子供のころを思い出すと、親というのは本当に大きな大きな存在だった。自分が生まれたときからそばにいて、食事も衣服も住居もすべて親に頼るしかなかった。親に怒られたらこの世の終わりのような感覚だった。親というのは自分の人生の根底にあり、なくてはならない存在であり、また帰ってくる場所でもあった。

当然のように、親にとっても私は人生の全てを占める重要な存在であり、互いの人生はもはや1つに共有されているのだろう、と無意識のうちに思っていた。

気づけば今は自分も親になった。娘はもうすぐ4歳。ずいぶん大きくなった。

やはり娘にとって私や妻はとても大きな存在なんだろうなと感じる。怒られたときは本当に悲しそうな顔をする。夜中に怖い夢を見て泣きついてくることもある。

ただ親側になって気づいた。当時の自分にとって親は人生の全てだったが、現在自分が親として見ているこの子は自分の人生においてとても大きな存在ではあるが、あくまで一部だった。

別にネガティブなニュアンスは全くない。子供を愛せないとか、全力で向き合えないとか、そういうことではない。ただ単に、自分が子供のときに感じていた人生の全てを共有している感覚は、親として持ってはいなかった。自分の長い人生の中で、娘が生まれそしていつか親離れしていくまでの間の、第何章を歩んでいるといった感覚だった。

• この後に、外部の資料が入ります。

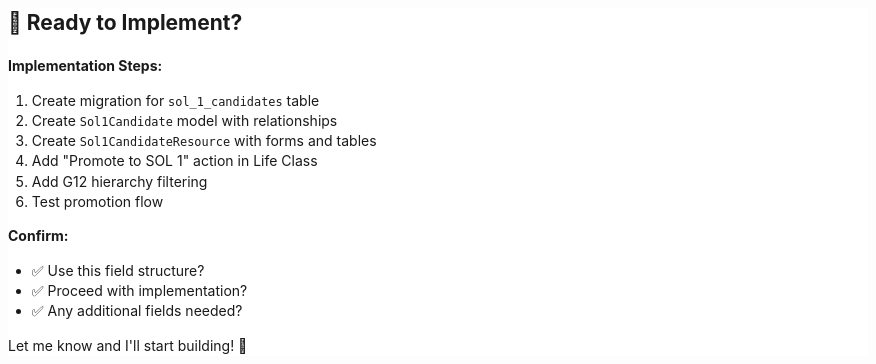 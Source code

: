 
## 🚀 **Ready to Implement?**

**Implementation Steps:**
1. Create migration for `sol_1_candidates` table
2. Create `Sol1Candidate` model with relationships
3. Create `Sol1CandidateResource` with forms and tables
4. Add "Promote to SOL 1" action in Life Class
5. Add G12 hierarchy filtering
6. Test promotion flow

**Confirm:**
- ✅ Use this field structure?
- ✅ Proceed with implementation?
- ✅ Any additional fields needed?

Let me know and I'll start building! 🎯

単純にこの非対称性が面白いなと思った。そりゃあ子供は生まれてずっと親と一緒だし、親は子供と会うのは長い人生の中での最近の出来事なんだから、当然だろう。

しかし改めて考えてみて、かつて自分が感じていた感覚は、もしかしたら親のおかげも大きいのではないかとも思った。つまり、親が全力で向き合って全力で愛してくれたからこそ、自分は親にとって大きな存在なんだと感じることができたのかもしれない。だからこそ逆に親だけは何があっても受け入れてくれると思えたし、何があっても最後には帰って来られる場所なんだと思えたのではないだろうか。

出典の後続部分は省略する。